My second question is about the ec2 machines has anyone solved the hostname
problem in a automated way?
Example if I launch a ec2 server to run a task tracker the hostname reported
back to my local cluster with its internal address
the local reduce task can not access the map files on the ec2 machine
because with the default hostname.
I get a error:
WARN org.apache.hadoop.mapred.ReduceTask: java.net.UnknownHostException:
domU-12-31-39-00-A4-05.compute-1.internal
<question>
Is there a automated way to start a tasktracker on a ec2 machine with it
useing the public hostname so the local task can get the maps from the ec2
machines?
example something like
bin/hadoop-daemon.sh start tasktracker
host=ec2-xx-xx-xx-xx.z-2.compute-1.amazonaws.com
That I can run to start just the tasktracker with the correct hostname
</question>
What I am trying to do is build a custom ami image that I can just launch
when need to add extra cpu power to my cluster and to automatically start
the tasktracker vi a shell script that can be ran at startup.
Billy
"Billy Pearson" <[EMAIL PROTECTED]>
wrote in message news:[EMAIL PROTECTED]
I have a question someone may have answered here before but I can not find
the answer.
Assuming I have a cluster of servers hosting a large amount of data
I want to run a large job that the maps take a lot of cpu power to run and
the reduces only take a small amount cpu to run.
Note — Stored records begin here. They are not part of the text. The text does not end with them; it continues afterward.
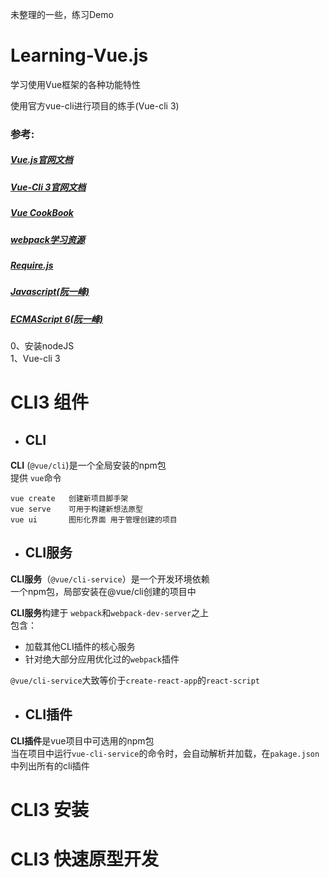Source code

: 未整理的一些，练习Demo


# Learning-Vue.js
学习使用Vue框架的各种功能特性

使用官方vue-cli进行项目的练手(Vue-cli 3)

### 参考:
  ##### [Vue.js官网文档](https://cn.vuejs.org/v2/guide/)    
  ##### [Vue-Cli 3官网文档](https://cli.vuejs.org/zh/guide/)
  ##### [Vue CookBook](https://cn.vuejs.org/v2/cookbook/)  
  ##### [webpack学习资源](https://github.com/kraaas/webpack-tutorial-collection)  
  ##### [Require.js](http://www.requirejs.cn/)  
  ##### [Javascript(阮一峰)](https://wangdoc.com/javascript/)
  ##### [ECMAScript 6(阮一峰)](http://es6.ruanyifeng.com/?search=import&x=0&y=0#README)
  
  
  0、安装nodeJS  
  1、Vue-cli 3
  # CLI3 组件
  -  ## CLI
  **CLI** (```@vue/cli```)是一个全局安装的npm包  
  提供 ```vue```命令    
  ```
  vue create   创建新项目脚手架
  vue serve    可用于构建新想法原型
  vue ui       图形化界面 用于管理创建的项目
  ```
  
  -  ## CLI服务
  **CLI服务**（```@vue/cli-service```）是一个开发环境依赖  
  一个npm包，局部安装在@vue/cli创建的项目中
  
  **CLI服务**构建于 ```webpack```和```webpack-dev-server```之上   
  包含：
  -  加载其他CLI插件的核心服务
  -  针对绝大部分应用优化过的```webpack```插件
  
  ```@vue/cli-service```大致等价于```create-react-app```的```react-script```
  
 
  
  -  ## CLI插件
  **CLI插件**是vue项目中可选用的npm包  
    当在项目中运行```vue-cli-service```的命令时，会自动解析并加载，在```pakage.json```中列出所有的cli插件
  
  # CLI3 安装
  
  # CLI3 快速原型开发
  
  
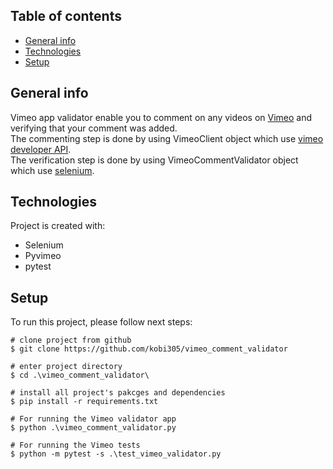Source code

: ## Table of contents

* [General info](#general-info)
* [Technologies](#technologies)
* [Setup](#setup)

## General info

Vimeo app validator enable you to comment on any videos on [Vimeo](https://vimeo.com/)
and verifying that your comment was added.  
The commenting step is done by using VimeoClient object which use
[vimeo developer API](https://developer.vimeo.com/api/guides/start).  
The verification step is done by using VimeoCommentValidator object which use
[selenium](https://www.geeksforgeeks.org/selenium-python-tutorial/).

## Technologies

Project is created with:

* Selenium
* Pyvimeo
* pytest

## Setup

To run this project, please follow next steps:

```
# clone project from github
$ git clone https://github.com/kobi305/vimeo_comment_validator

# enter project directory  
$ cd .\vimeo_comment_validator\

# install all project's pakcges and dependencies
$ pip install -r requirements.txt

# For running the Vimeo validator app
$ python .\vimeo_comment_validator.py  

# For running the Vimeo tests 
$ python -m pytest -s .\test_vimeo_validator.py
```





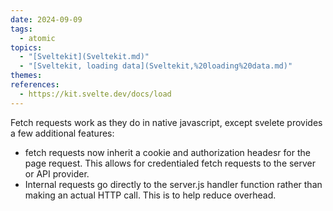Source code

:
 ```yaml
---  
date: 2024-09-09  
tags:  
  - atomic  
topics:  
  - "[Sveltekit](Sveltekit.md)"  
  - "[Sveltekit, loading data](Sveltekit,%20loading%20data.md)"  
themes:   
references:  
  - https://kit.svelte.dev/docs/load  
---  
```

Fetch requests work as they do in native javascript, except svelete provides a few additional features:  
- fetch requests now inherit a cookie and authorization headesr for the page request. This allows for credentialed fetch requests to the server or API provider.  
- Internal requests go directly to the server.js handler function rather than making an actual HTTP call. This is to help reduce overhead.  
  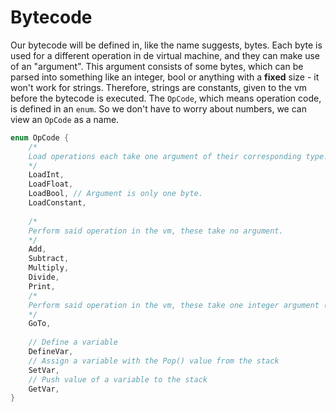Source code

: # Bytecode

Our bytecode will be defined in, like the name suggests, bytes. Each byte is used for a different operation in de virtual machine, and they can make use of an "argument". This argument consists of some bytes, which can be parsed into something like an integer, bool or anything with a **fixed** size - it won't work for strings. Therefore, strings are constants, given to the vm before the bytecode is executed. The `OpCode`, which means operation code, is defined in an `enum`. So we don't have to worry about numbers, we can view an `OpCode` as a name.

```c#
enum OpCode {
    /* 
    Load operations each take one argument of their corresponding type. Constants are strings where the argument is the index in a string array (constants), located in the vm.  
    */
    LoadInt,
    LoadFloat,
    LoadBool, // Argument is only one byte.
    LoadConstant,
    
    /*
    Perform said operation in the vm, these take no argument.
    */
    Add,
    Subtract,
    Multiply,
    Divide,
    Print,
    /*
    Perform said operation in the vm, these take one integer argument (4 bytes).
    */
    GoTo,
    
    // Define a variable
    DefineVar,
    // Assign a variable with the Pop() value from the stack
    SetVar,
    // Push value of a variable to the stack
    GetVar,
}
```

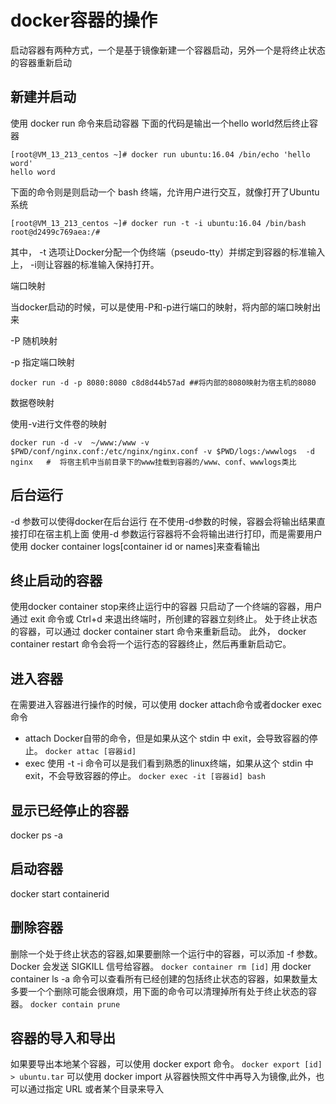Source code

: # docker容器的操作
启动容器有两种方式，一个是基于镜像新建一个容器启动，另外一个是将终止状态的容器重新启动
## 新建并启动
使用 docker run 命令来启动容器
下面的代码是输出一个hello world然后终止容器
```shell
[root@VM_13_213_centos ~]# docker run ubuntu:16.04 /bin/echo 'hello word'
hello word
```
下面的命令则是则启动一个 bash 终端，允许用户进行交互，就像打开了Ubuntu系统
```shell
[root@VM_13_213_centos ~]# docker run -t -i ubuntu:16.04 /bin/bash
root@d2499c769aea:/# 
```
其中， -t 选项让Docker分配一个伪终端（pseudo-tty）并绑定到容器的标准输入上， -i则让容器的标准输入保持打开。

端口映射

当docker启动的时候，可以是使用-P和-p进行端口的映射，将内部的端口映射出来

-P 随机映射

-p 指定端口映射

```
docker run -d -p 8080:8080 c8d8d44b57ad ##将内部的8080映射为宿主机的8080
```

数据卷映射

使用-v进行文件卷的映射

```
docker run -d -v  ~/www:/www -v $PWD/conf/nginx.conf:/etc/nginx/nginx.conf -v $PWD/logs:/wwwlogs  -d nginx   #	将宿主机中当前目录下的www挂载到容器的/www、conf、wwwlogs类比
```



## 后台运行
-d 参数可以使得docker在后台运行
在不使用-d参数的时候，容器会将输出结果直接打印在宿主机上面
使用-d 参数运行容器将不会将输出进行打印，而是需要用户使用 docker container logs[container id or names]来查看输出

## 终止启动的容器
使用docker container stop来终止运行中的容器
只启动了一个终端的容器，用户通过 exit 命令或 Ctrl+d 来退出终端时，所创建的容器立刻终止。
处于终止状态的容器，可以通过 docker container start 命令来重新启动。
此外， docker container restart 命令会将一个运行态的容器终止，然后再重新启动它。

## 进入容器
在需要进入容器进行操作的时候，可以使用 docker attach命令或者docker exec命令
- attach
Docker自带的命令，但是如果从这个 stdin 中 exit，会导致容器的停止。
`docker attac [容器id]`
- exec
使用 -t -i 命令可以是我们看到熟悉的linux终端，如果从这个 stdin 中 exit，不会导致容器的停止。
`docker exec -it [容器id] bash`
## 显示已经停止的容器
docker ps -a
## 启动容器
docker start containerid
## 删除容器
删除一个处于终止状态的容器,如果要删除一个运行中的容器，可以添加 -f 参数。Docker 会发送 SIGKILL 信号给容器。
`docker container rm [id]`
用 docker container ls -a 命令可以查看所有已经创建的包括终止状态的容器，如果数量太多要一个个删除可能会很麻烦，用下面的命令可以清理掉所有处于终止状态的容器。
`docker contain prune`
## 容器的导入和导出
如果要导出本地某个容器，可以使用 docker export 命令。
`docker export [id] > ubuntu.tar`
可以使用 docker import 从容器快照文件中再导入为镜像,此外，也可以通过指定 URL 或者某个目录来导入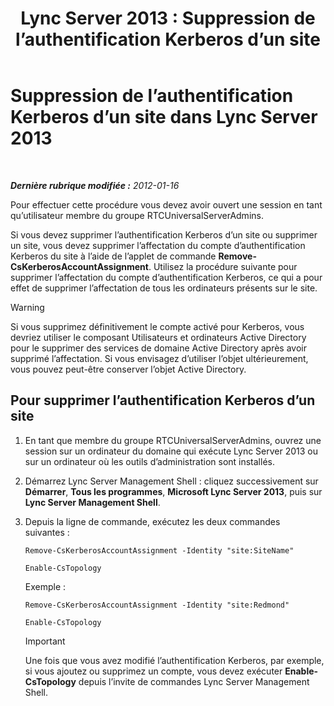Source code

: ﻿---
title: 'Lync Server 2013 : Suppression de l’authentification Kerberos d’un site'
TOCTitle: Suppression de l’authentification Kerberos d’un site
ms:assetid: 93171b02-bb36-42dc-943d-86d9dde45b59
ms:mtpsurl: https://technet.microsoft.com/fr-fr/library/Gg398749(v=OCS.15)
ms:contentKeyID: 49298093
ms.date: 05/20/2016
mtps_version: v=OCS.15
ms.translationtype: HT
---

# Suppression de l’authentification Kerberos d’un site dans Lync Server 2013

 

_**Dernière rubrique modifiée :** 2012-01-16_

Pour effectuer cette procédure vous devez avoir ouvert une session en tant qu’utilisateur membre du groupe RTCUniversalServerAdmins.

Si vous devez supprimer l’authentification Kerberos d’un site ou supprimer un site, vous devez supprimer l’affectation du compte d’authentification Kerberos du site à l’aide de l’applet de commande **Remove-CsKerberosAccountAssignment**. Utilisez la procédure suivante pour supprimer l’affectation du compte d’authentification Kerberos, ce qui a pour effet de supprimer l’affectation de tous les ordinateurs présents sur le site.

> [!warning]  
> Si vous supprimez définitivement le compte activé pour Kerberos, vous devriez utiliser le composant Utilisateurs et ordinateurs Active Directory pour le supprimer des services de domaine Active Directory après avoir supprimé l’affectation. Si vous envisagez d’utiliser l’objet ultérieurement, vous pouvez peut-être conserver l’objet Active Directory.

## Pour supprimer l’authentification Kerberos d’un site

1.  En tant que membre du groupe RTCUniversalServerAdmins, ouvrez une session sur un ordinateur du domaine qui exécute Lync Server 2013 ou sur un ordinateur où les outils d’administration sont installés.

2.  Démarrez Lync Server Management Shell : cliquez successivement sur **Démarrer**, **Tous les programmes**, **Microsoft Lync Server 2013**, puis sur **Lync Server Management Shell**.

3.  Depuis la ligne de commande, exécutez les deux commandes suivantes :
    
    ```
    Remove-CsKerberosAccountAssignment -Identity "site:SiteName"
    ```
    ```
    Enable-CsTopology
    ```
    Exemple :
    
    ```
    Remove-CsKerberosAccountAssignment -Identity "site:Redmond"
    ```
    ```
    Enable-CsTopology
    ```
    
    > [!important]  
    > Une fois que vous avez modifié l’authentification Kerberos, par exemple, si vous ajoutez ou supprimez un compte, vous devez exécuter <strong>Enable-CsTopology</strong> depuis l’invite de commandes Lync Server Management Shell.
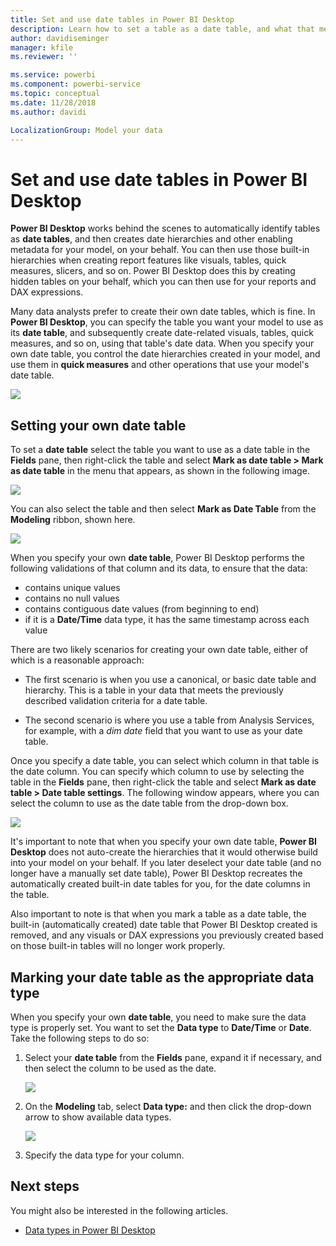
 ```yaml
---
title: Set and use date tables in Power BI Desktop
description: Learn how to set a table as a date table, and what that means, in Power BI Desktop
author: davidiseminger
manager: kfile
ms.reviewer: ''

ms.service: powerbi
ms.component: powerbi-service
ms.topic: conceptual
ms.date: 11/28/2018
ms.author: davidi

LocalizationGroup: Model your data
---
```

# Set and use date tables in Power BI Desktop

**Power BI Desktop** works behind the scenes to automatically identify tables as **date tables**, and then creates date hierarchies and other enabling metadata for your model, on your behalf. You can then use those built-in hierarchies when creating report features like visuals, tables, quick measures, slicers, and so on. Power BI Desktop does this by creating hidden tables on your behalf, which you can then use for your reports and DAX expressions.

Many data analysts prefer to create their own date tables, which is fine. In **Power BI Desktop**, you can specify the table you want your model to use as its **date table**, and subsequently create date-related visuals, tables, quick measures, and so on, using that table's date data. When you specify your own date table, you control the date hierarchies created in your model, and use them in **quick measures** and other operations that use your model's date table. 

![](media/desktop-date-tables/date-tables_01.png)

## Setting your own date table

To set a **date table** select the table you want to use as a date table in the **Fields** pane, then right-click the table and select **Mark as date table > Mark as date table** in the menu that appears, as shown in the following image.

![](media/desktop-date-tables/date-tables_02.png)

You can also select the table and then select **Mark as Date Table** from the **Modeling** ribbon, shown here.

![](media/desktop-date-tables/date-tables_02b.png)

When you specify your own **date table**, Power BI Desktop performs the following validations of that column and its data, to ensure that the data:

* contains unique values
* contains no null values
* contains contiguous date values (from beginning to end)
* if it is a **Date/Time** data type, it has the same timestamp across each value

There are two likely scenarios for creating your own date table, either of which is a reasonable approach:

* The first scenario is when you use a canonical, or basic date table and hierarchy. This is a table in your data that meets the previously described validation criteria for a date table. 

* The second scenario is where you use a table from Analysis Services, for example, with a *dim date* field that you want to use as your date table. 

Once you specify a date table, you can select which column in that table is the date column. You can specify which column to use by selecting the table in the **Fields** pane, then right-click the table and select **Mark as date table > Date table settings**. The following window appears, where you can select the column to use as the date table from the drop-down box.

![](media/desktop-date-tables/date-tables_03.png)

It's important to note that when you specify your own date table, **Power BI Desktop** does not auto-create the hierarchies that it would otherwise build into your model on your behalf. If you later deselect your date table (and  no longer have a manually set date table), Power BI Desktop recreates the automatically created built-in date tables for you, for the date columns in the table.

Also important to note is that when you mark a table as a date table, the built-in (automatically created) date table that Power BI Desktop created is removed, and any visuals or DAX expressions you previously created based on those built-in tables will no longer work properly. 

## Marking your date table as the appropriate data type

When you specify your own **date table**, you need to make sure the data type is properly set. You want to set the **Data type** to **Date/Time** or **Date**. Take the following steps to do so:

1. Select your **date table** from the **Fields** pane, expand it if necessary, and then select the column to be used as the date.
   
    ![](media/desktop-date-tables/date-tables_04.png) 

2. On the **Modeling** tab, select **Data type:** and then click the drop-down arrow to show available data types.

    ![](media/desktop-date-tables/date-tables_05.png)

3. Specify the data type for your column. 


## Next steps

You might also be interested in the following articles.

* [Data types in Power BI Desktop](desktop-data-types.md)

 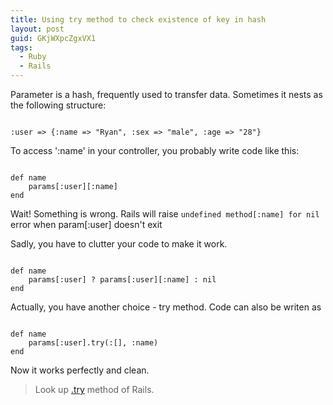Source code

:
 ```yaml
---
title: Using try method to check existence of key in hash  
layout: post
guid: GKjWXpcZgxVX1
tags:
  - Ruby
  - Rails
---
```


Parameter is a hash, frequently used to transfer data. Sometimes it nests as the following structure:

<pre><code>
:user => {:name => "Ryan", :sex => "male", :age => "28"}
</code></pre>

To access ':name' in your controller, you probably write code like this:

<pre><code>
def name
	params[:user][:name]
end
</code></pre>

Wait! Something is wrong. Rails will raise `undefined method[:name] for nil` error  when param[:user] doesn't exit

Sadly, you have to clutter your code to make it work.

<pre><code>
def name
	params[:user] ? params[:user][:name] : nil
end
</code></pre>

Actually, you have another choice -  try method. Code can also be writen as

<pre><code>
def name
	params[:user].try(:[], :name)
end
</code></pre>

Now it works perfectly and clean. 

> Look up [.try](http://api.rubyonrails.org/classes/Object.html#method-i-try) method of Rails.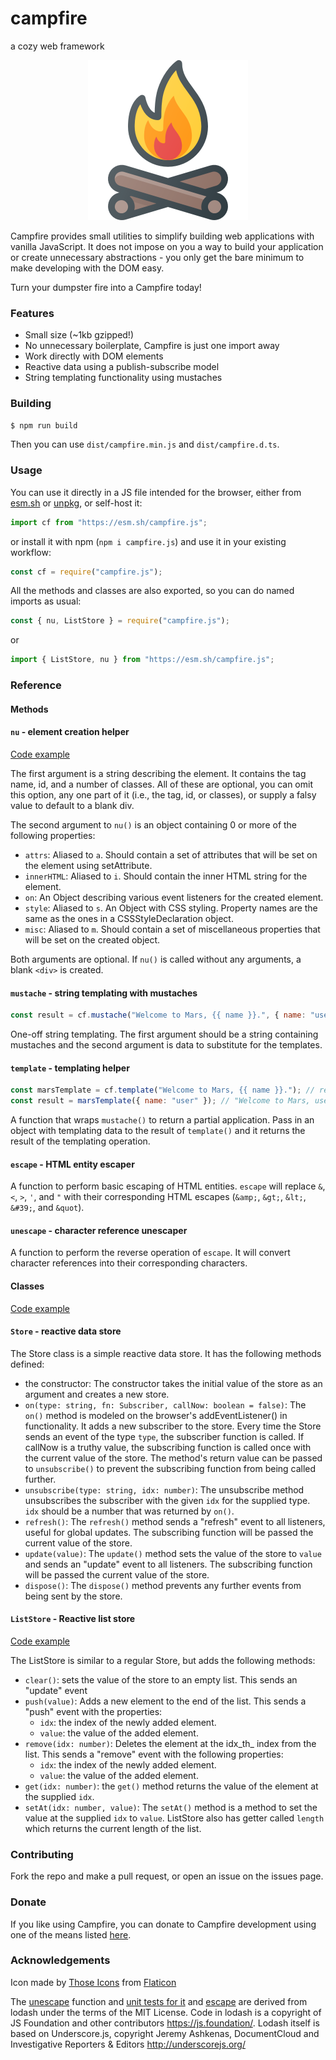 # campfire

a cozy web framework

<p align='center'>
    <img src='campfire.png' alt='campfire logo' width=256 height=256>
</p>

Campfire provides small utilities to simplify building web applications with
vanilla JavaScript. It does not impose on you a way to build your application or
create unnecessary abstractions - you only get the bare minimum to make
developing with the DOM easy.

Turn your dumpster fire into a Campfire today!

### Features

- Small size (~1kb gzipped!)
- No unnecessary boilerplate, Campfire is just one import away
- Work directly with DOM elements
- Reactive data using a publish-subscribe model
- String templating functionality using mustaches

### Building

```sh
$ npm run build
```

Then you can use `dist/campfire.min.js` and `dist/campfire.d.ts`.

### Usage

You can use it directly in a JS file intended for the browser, either from
[esm.sh](https://esm.sh/campfire.js) or
[unpkg](https://unpkg.com/campfire.js@latest/dist/campfire.esm.min.js), or
self-host it:

```js
import cf from "https://esm.sh/campfire.js";
```

or install it with npm (`npm i campfire.js`) and use it in your existing
workflow:

```js
const cf = require("campfire.js");
```

All the methods and classes are also exported, so you can do named imports as
usual:

```js
const { nu, ListStore } = require("campfire.js");
```

or

```js
import { ListStore, nu } from "https://esm.sh/campfire.js";
```

### Reference

#### Methods

#### `nu` - element creation helper

[Code example](examples/nu.js)

The first argument is a string describing the element. It contains the tag name,
id, and a number of classes. All of these are optional, you can omit this
option, any one part of it (i.e., the tag, id, or classes), or supply a falsy
value to default to a blank div.

The second argument to `nu()` is an object containing 0 or more of the following
properties:

- `attrs`: Aliased to `a`. Should contain a set of attributes that will be set
  on the element using setAttribute.
- `innerHTML`: Aliased to `i`. Should contain the inner HTML string for the
  element.
- `on`: An Object describing various event listeners for the created element.
- `style`: Aliased to `s`. An Object with CSS styling. Property names are the
  same as the ones in a CSSStyleDeclaration object.
- `misc`: Aliased to `m`. Should contain a set of miscellaneous properties that
  will be set on the created object.

Both arguments are optional. If `nu()` is called without any arguments, a blank
`<div>` is created.

#### `mustache` - string templating with mustaches

```js
const result = cf.mustache("Welcome to Mars, {{ name }}.", { name: "user" }); // "Welcome to Mars, user."
```

One-off string templating. The first argument should be a string containing
mustaches and the second argument is data to substitute for the templates.

#### `template` - templating helper

```js
const marsTemplate = cf.template("Welcome to Mars, {{ name }}."); // returns a function
const result = marsTemplate({ name: "user" }); // "Welcome to Mars, user."
```

A function that wraps `mustache()` to return a partial application. Pass in an
object with templating data to the result of `template()` and it returns the
result of the templating operation.

#### `escape` - HTML entity escaper

A function to perform basic escaping of HTML entities. `escape` will replace
`&`, `<`, `>`, `'`, and `"` with their corresponding HTML escapes (`&amp;`,
`&gt;`, `&lt;`, `&#39;`, and `&quot`).

#### `unescape` - character reference unescaper

A function to perform the reverse operation of `escape`. It will convert
character references into their corresponding characters.

#### Classes

[Code example](examples/Store.js)

#### `Store` - reactive data store

The Store class is a simple reactive data store. It has the following methods
defined:

- the constructor: The constructor takes the initial value of the store as an
  argument and creates a new store.
- `on(type: string, fn: Subscriber, callNow: boolean = false)`: The `on()`
  method is modeled on the browser's addEventListener() in functionality. It
  adds a new subscriber to the store. Every time the Store sends an event of the
  type `type`, the subscriber function is called. If callNow is a truthy value,
  the subscribing function is called once with the current value of the store.
  The method's return value can be passed to `unsubscribe()` to prevent the
  subscribing function from being called further.
- `unsubscribe(type: string, idx: number)`: The unsubscribe method unsubscribes
  the subscriber with the given `idx` for the supplied type. `idx` should be a
  number that was returned by `on()`.
- `refresh()`: The `refresh()` method sends a "refresh" event to all listeners,
  useful for global updates. The subscribing function will be passed the current
  value of the store.
- `update(value)`: The `update()` method sets the value of the store to `value`
  and sends an "update" event to all listeners. The subscribing function will be
  passed the current value of the store.
- `dispose()`: The `dispose()` method prevents any further events from being
  sent by the store.

#### `ListStore` - Reactive list store

[Code example](examples/ListStore.js)

The ListStore is similar to a regular Store, but adds the following methods:

- `clear()`: sets the value of the store to an empty list. This sends an
  "update" event
- `push(value)`: Adds a new element to the end of the list. This sends a "push"
  event with the properties:
  - `idx`: the index of the newly added element.
  - `value`: the value of the added element.
- `remove(idx: number)`: Deletes the element at the idx_th_ index from the list.
  This sends a "remove" event with the following properties:
  - `idx`: the index of the newly added element.
  - `value`: the value of the added element.
- `get(idx: number)`: the `get()` method returns the value of the element at the
  supplied `idx`.
- `setAt(idx: number, value)`: The `setAt()` method is a method to set the value
  at the supplied `idx` to `value`. ListStore also has getter called `length`
  which returns the current length of the list.

### Contributing

Fork the repo and make a pull request, or open an issue on the issues page.

### Donate

If you like using Campfire, you can donate to Campfire development using one of
the means listed [here](https://shantaram.xyz/contact/donate.html).

### Acknowledgements

Icon made by [Those Icons](https://www.flaticon.com/authors/those-icons) from
[Flaticon](https://www.flaticon.com/)

The [unescape](https://github.com/lodash/lodash/blob/master/unescape.js)
function and
[unit tests for it](https://github.com/lodash/lodash/blob/master/test/unescape.js)
and [escape](https://github.com/lodash/lodash/blob/master/test/escape.test.js)
are derived from lodash under the terms of the MIT License. Code in lodash is a
copyright of JS Foundation and other contributors <https://js.foundation/>.
Lodash itself is based on Underscore.js, copyright Jeremy Ashkenas,
DocumentCloud and Investigative Reporters & Editors <http://underscorejs.org/>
I want to run the maps on a group of EC2 servers and run the reduces on
the local cluster of 10 machines.
The problem I am seeing is the map outputs, if I run the maps on EC2 they
are stored local on the instance
What I am looking to do is have the map output files stored in hdfs so I
can kill the EC2 instances sense I do not need them for the reduces.
The only way I can thank to do this is run two jobs one maper and store
the output on hdfs and then run a second job to run the reduces
from the map outputs store on the hfds.
Is there away to make the mappers store the final output in hdfs?